Lembrei-me do estado em que ele saiu e tomei conhecimento de que a batida devia ter sido grave, afinal papai estava muito bêbado e alterado.

— Meu Deus! — sento-me no sofá. — Alguém se machucou?

— Um homem morreu, Jéssica. — revela com a expressão transtornada. — E o rapaz que estava com ele se acidentou, mas segue estável no hospital.

O que meu pai tinha feito?! Ele foi louco a esse ponto? E onde ele estaria naquele momento?

— Papai não foi preso, certo?

— Ele está foragido.

— Será que vai aparecer por aqui?

— Acho que não. Seu pai é esperto. Com certeza vai se esconder na casa de algum amigo e desaparecer do rastro da polícia.

— Sinto tanto pelos acidentados. — comentei depois de um silêncio pesado.

Minha mãe e eu ainda estávamos em choque depois dos acontecimentos e a polícia logo estava batendo na porta, procurando pistas. Foram dias cansativos e minha mãe pediu que eu permanecesse no quarto, longe dessa bagunça.

Passei o dia inteiro preocupada com as vítimas, então fui à internet saber mais sobre o caso.

Foi um acidente horrível, provocado por um irresponsável. O carro ficou um caos e o senhor que estava no volante foi terrivelmente esmagado pelo impacto. Vi muito sangue no local e pedaços de ferragem. A reportagem dizia que um homem e seu neto estavam no carro quando meu pai colidiu contra eles em cheio. Chorei com cada relato que ouvi, pensando na decepção que estava sentindo por ter um pai tão cruel. Ele nem mesmo ficou para prestar ajuda e simplesmente fugiu.

As reportagens não diziam muito, apenas o nome do senhor que morreu, e o estado do rapaz que estava com ele, que seguia internado no hospital. Não divulgaram muita coisa sobre o último, nem mesmo o nome.

Passei muito tempo dentro de casa, assustada e aflita. Minha mãe estava da mesma forma.

Mas o meu temor aumentou nitidamente dias depois, quando percebi que um carro constantemente ficava estacionado do outro lado da rua. Será que era de alguém da polícia ou um conhecido do meu pai?

Eu o notei, mas não conseguia ver muito em seu interior, apenas uma silhueta escura e quase sem forma. O vidro tinha fumê, então seria uma missão difícil descobrir quem estava no carro. E de toda forma, eu não iria me aproximar para ver.
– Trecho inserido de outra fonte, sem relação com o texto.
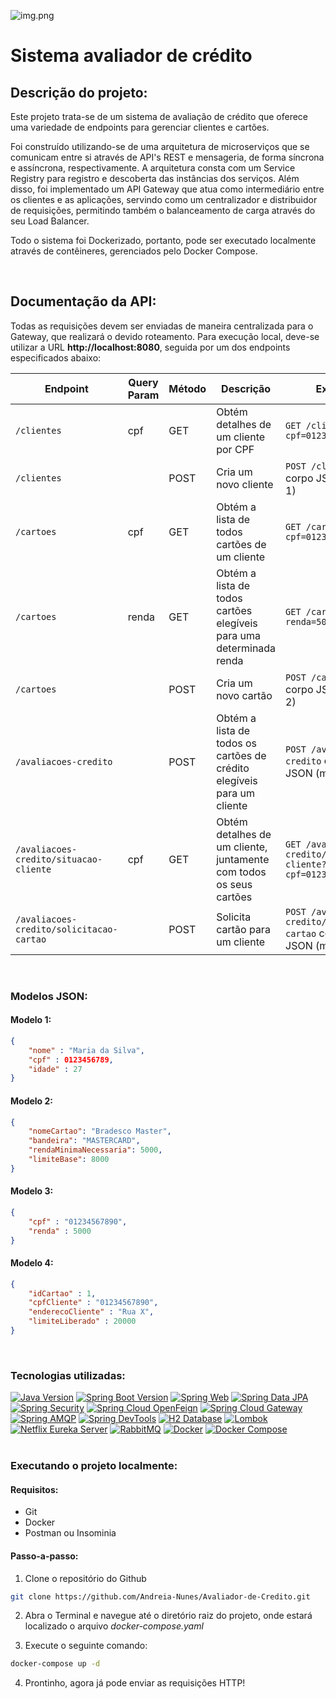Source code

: ![img.png](img.png)
# Sistema avaliador de crédito

## Descrição do projeto:
<p>Este projeto trata-se de um sistema de avaliação de crédito que oferece uma variedade de endpoints para gerenciar clientes e cartões.</p>

<p>Foi construído utilizando-se de uma arquitetura de microserviços que se comunicam entre si através de API's REST e mensageria, de forma síncrona e assíncrona, respectivamente. A arquitetura consta com um Service Registry para registro e descoberta das instâncias dos serviços. Além disso, foi implementado um API Gateway que atua como intermediário entre os clientes e as aplicações, servindo como um centralizador e distribuidor de requisições, permitindo também o balanceamento de carga através do seu Load Balancer. </p>

<p>Todo o sistema foi Dockerizado, portanto, pode ser executado localmente através de contêineres, gerenciados pelo Docker Compose.</p>
<br/>


## Documentação da API:

<p> Todas as requisições devem ser enviadas de maneira centralizada para o Gateway, que realizará o devido roteamento. Para execução local, deve-se utilizar a URL <b>http://localhost:8080</b>, seguida por um dos endpoints especificados abaixo:</p>

| Endpoint                                | Query Param | Método | Descrição                                                              | Exemplo                                                          |
|-----------------------------------------|-------------|--------|------------------------------------------------------------------------|-----------------------------------------------------------------|
| `/clientes`                             | cpf         | GET    | Obtém detalhes de um cliente por CPF                                   | `GET /clientes?cpf=01234567890`                                        |
| `/clientes`                             |             | POST   | Cria um novo cliente                                                   | `POST /clientes` com corpo JSON (modelo 1)                              |
| `/cartoes`                              | cpf         | GET    | Obtém a lista de todos cartões de um cliente                           | `GET /cartoes?cpf=01234567890`                                                 |
| `/cartoes`                              | renda       | GET    | Obtém a lista de todos cartões elegíveis para uma determinada renda    | `GET /cartoes?renda=5000`                                                      |
| `/cartoes`                              |             | POST   | Cria um novo cartão                                                    | `POST /cartoes` com corpo JSON (modelo 2)                               |
| `/avaliacoes-credito`                   |             | POST   | Obtém a lista de todos os cartões de crédito elegíveis para um cliente | `POST /avaliacoes-credito` com corpo JSON (modelo 3)                    |
| `/avaliacoes-credito/situacao-cliente`  | cpf         | GET    | Obtém detalhes de um cliente, juntamente com todos os seus cartões     | `GET /avaliacoes-credito/situacao-cliente?cpf=01234567890`             |
| `/avaliacoes-credito/solicitacao-cartao`|             | POST   | Solicita cartão para um cliente                                        | `POST /avaliacoes-credito/solicitacao-cartao` com corpo JSON (modelo 4) |
<br/>

### Modelos JSON: 

#### Modelo 1:
```json
{
    "nome" : "Maria da Silva",
    "cpf" : 0123456789,
    "idade" : 27
}
```

#### Modelo 2:
```json
{
	"nomeCartao": "Bradesco Master",
	"bandeira": "MASTERCARD",
	"rendaMinimaNecessaria": 5000,
	"limiteBase": 8000
}
```

#### Modelo 3:
```json
{
	"cpf" : "01234567890",
	"renda" : 5000
}
```

#### Modelo 4:
```json
{
	"idCartao" : 1,
	"cpfCliente" : "01234567890",
	"enderecoCliente" : "Rua X",
	"limiteLiberado" : 20000
}
```
<br/>


### Tecnologias utilizadas:
[![Java Version](https://img.shields.io/badge/Java-11-blue)](https://www.oracle.com/br/java/technologies/javase/jdk11-archive-downloads.html)
[![Spring Boot Version](https://img.shields.io/badge/Spring%20Boot-2.6.x-brightgreen)](https://docs.spring.io/spring-boot/docs/2.6.0/reference/html/)
[![Spring Web](https://img.shields.io/badge/Spring%20Web-brightgreen)](https://docs.spring.io/spring-boot/reference/web/index.html)
[![Spring Data JPA](https://img.shields.io/badge/Spring%20Data%20JPA-brightgreen)](https://docs.spring.io/spring-boot/docs/2.6.0/reference/html/data.html#data.sql.jpa-and-spring-data)
[![Spring Security](https://img.shields.io/badge/Spring%20Security-brightgreen)](https://spring.io/projects/spring-security)
[![Spring Cloud OpenFeign](https://img.shields.io/badge/Spring%20Cloud%20OpenFeign-brightgreen)](https://spring.io/projects/spring-cloud-openfeign)
[![Spring Cloud Gateway](https://img.shields.io/badge/Spring%20Cloud%20Gateway-blue)](https://spring.io/projects/spring-cloud-gateway)
[![Spring AMQP](https://img.shields.io/badge/Spring%20AMQP-brightgreen)](https://spring.io/projects/spring-amqp)
[![Spring DevTools](https://img.shields.io/badge/Spring%20DevTools-brightgreen)](https://docs.spring.io/spring-boot/reference/using/devtools.html)
[![H2 Database](https://img.shields.io/badge/H2%20Database-blue)](https://h2database.com/html/main.html)
[![Lombok](https://img.shields.io/badge/Lombok-red)](https://projectlombok.org/)
[![Netflix Eureka Server](https://img.shields.io/badge/Netflix%20Eureka%20Server-red)](https://cloud.spring.io/spring-cloud-netflix/reference/html/)
[![RabbitMQ](https://img.shields.io/badge/RabbitMQ-orange)](https://www.rabbitmq.com/)
[![Docker](https://img.shields.io/badge/Docker-blue)](https://www.docker.com/)
[![Docker Compose](https://img.shields.io/badge/Docker%20Compose-blue)](https://docs.docker.com/compose/)
<br/>
<br/>

### Executando o projeto localmente:

#### Requisitos:
- Git
- Docker
- Postman ou Insominia

#### Passo-a-passo:
1. Clone o repositório do Github
```bash
git clone https://github.com/Andreia-Nunes/Avaliador-de-Credito.git
```
2. Abra o Terminal e navegue até o diretório raiz do projeto, onde estará localizado o arquivo <i>docker-compose.yaml</i>

3. Execute o seguinte comando:
```bash
docker-compose up -d
```

4. Prontinho, agora já pode enviar as requisições HTTP!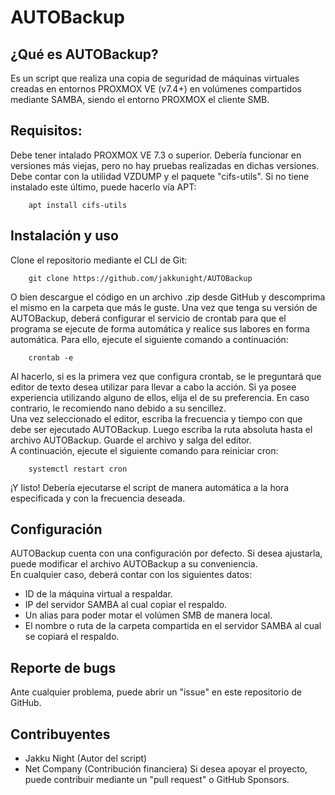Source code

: # AUTOBackup
## ¿Qué es AUTOBackup?
Es un script que realiza una copia de seguridad de máquinas virtuales creadas en entornos PROXMOX VE (v7.4+) 
en volúmenes compartidos mediante SAMBA, siendo el entorno PROXMOX el cliente SMB.
## Requisitos:
Debe tener intalado PROXMOX VE 7.3 o superior. Debería funcionar en versiones más viejas, pero no hay pruebas realizadas en dichas versiones.  
Debe contar con la utilidad VZDUMP y el paquete "cifs-utils". 
Si no tiene instalado este último, puede hacerlo vía APT:
```Sell
	apt install cifs-utils
```
## Instalación y uso
Clone el repositorio mediante el CLI de Git:
```Shell
	git clone https://github.com/jakkunight/AUTOBackup
```
O bien descargue el código en un archivo .zip desde GitHub y descomprima el mismo en la carpeta que más le guste.
Una vez que tenga su versión de AUTOBackup, deberá configurar el servicio de crontab para que el programa se ejecute de forma automática 
y realice sus labores en forma automática.
Para ello, ejecute el siguiente comando a continuación:  
```Shell
	crontab -e
```
Al hacerlo, si es la primera vez que configura crontab, se le preguntará que editor de texto desea utilizar para llevar a cabo la acción. 
Si ya posee experiencia utilizando alguno de ellos, elija el de su preferencia. En caso contrario, le recomiendo nano debido a su sencillez.  
Una vez seleccionado el editor, escriba la frecuencia y tiempo con que debe ser ejecutado AUTOBackup. Luego escriba la ruta absoluta hasta el 
archivo AUTOBackup. Guarde el archivo y salga del editor.  
A continuación, ejecute el siguiente comando para reiniciar cron:
```Shell
	systemctl restart cron
```
¡Y listo! Debería ejecutarse el script de manera automática a la hora especificada y con la frecuencia deseada.
## Configuración
AUTOBackup cuenta con una configuración por defecto. Si desea ajustarla, puede modificar el archivo AUTOBackup a su conveniencia.  
En cualquier caso, deberá contar con los siguientes datos:
+ ID de la máquina virtual a respaldar.
+ IP del servidor SAMBA al cual copiar el respaldo.
+ Un alias para poder motar el volúmen SMB de manera local.
+ El nombre o ruta de la carpeta compartida en el servidor SAMBA al cual se copiará el respaldo.
## Reporte de bugs
Ante cualquier problema, puede abrir un "issue" en este repositorio de GitHub.
## Contribuyentes
- Jakku Night (Autor del script)
- Net Company (Contribución financiera)
Si desea apoyar el proyecto, puede contribuir mediante un "pull request" o GitHub Sponsors.

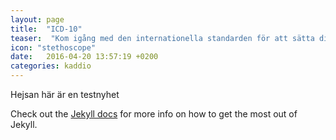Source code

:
 ```yaml
---
layout: page
title:  "ICD-10"
teaser:  "Kom igång med den internationella standarden för att sätta diagnos"
icon: "stethoscope"
date:   2016-04-20 13:57:19 +0200
categories: kaddio
---
```


Hejsan här är en testnyhet

Check out the [Jekyll docs][jekyll-docs] for more info on how to get the most out of Jekyll.

[jekyll-docs]: http://jekyllrb.com/docs/home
No entanto, me acostumei tanto com a presença do carro escuro que acreditei na hipótese de ser de algum vizinho, ou de um parente de alguém da rua. Dessa forma, eu já não o temia como antes, pois até mesmo lia meus livros na calçada enquanto o observava discretamente.

Não demorou muito para o carro desaparecer e eu não voltei a vê-lo.

Da mesma forma que o carro escuro, meu pai sumiu sem deixar pistas de seu paradeiro. Nenhuma ligação para nosso telefone fixo ou celular. Nenhuma mensagem, nada.

E aproveitando o desaparecimento dele, eu e minha mãe tivemos que amadurecer de vez. Ela tinha uma amiga chamada Mônica, que lhe ajudou a conseguir um emprego em uma boa empresa da cidade. Eu, por outro lado, afundei a cara nos livros, almejando a tão sonhada bolsa de estudos da Greene Marshall.

E estudar ali estava sendo um sonho, pelo menos até eu conhecer Brandon Scott, meu amor e meu algoz.